Top of Input data
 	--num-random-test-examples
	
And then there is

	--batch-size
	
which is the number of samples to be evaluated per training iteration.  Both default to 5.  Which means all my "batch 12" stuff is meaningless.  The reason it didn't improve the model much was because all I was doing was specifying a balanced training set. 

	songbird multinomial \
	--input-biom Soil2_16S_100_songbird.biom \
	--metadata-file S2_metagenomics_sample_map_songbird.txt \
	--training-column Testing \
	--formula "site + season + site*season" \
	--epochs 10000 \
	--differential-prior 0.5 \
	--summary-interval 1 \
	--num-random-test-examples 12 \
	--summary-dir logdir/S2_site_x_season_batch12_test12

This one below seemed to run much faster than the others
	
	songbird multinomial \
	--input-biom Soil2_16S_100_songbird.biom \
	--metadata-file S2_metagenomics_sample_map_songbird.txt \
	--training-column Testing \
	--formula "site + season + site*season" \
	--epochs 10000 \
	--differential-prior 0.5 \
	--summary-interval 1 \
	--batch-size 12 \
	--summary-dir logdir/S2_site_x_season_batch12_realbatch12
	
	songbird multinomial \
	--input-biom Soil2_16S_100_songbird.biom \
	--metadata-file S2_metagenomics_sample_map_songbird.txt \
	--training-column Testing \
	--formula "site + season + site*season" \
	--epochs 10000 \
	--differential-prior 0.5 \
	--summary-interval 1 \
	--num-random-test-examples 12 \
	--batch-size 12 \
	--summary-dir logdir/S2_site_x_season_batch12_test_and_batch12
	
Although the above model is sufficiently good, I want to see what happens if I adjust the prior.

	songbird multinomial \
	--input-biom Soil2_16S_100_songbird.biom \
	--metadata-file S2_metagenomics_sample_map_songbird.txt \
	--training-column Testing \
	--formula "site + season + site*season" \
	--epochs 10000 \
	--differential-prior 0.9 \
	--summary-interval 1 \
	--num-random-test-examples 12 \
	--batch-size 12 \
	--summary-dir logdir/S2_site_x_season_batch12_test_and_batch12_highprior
Bottom of Input data
» What you should do: Among the entries, find each line that includes the string "logdir" and copy it.

» Response area:
	--summary-dir logdir/S2_site_x_season_batch12_test12
	--summary-dir logdir/S2_site_x_season_batch12_realbatch12
	--summary-dir logdir/S2_site_x_season_batch12_test_and_batch12
	--summary-dir logdir/S2_site_x_season_batch12_test_and_batch12_highprior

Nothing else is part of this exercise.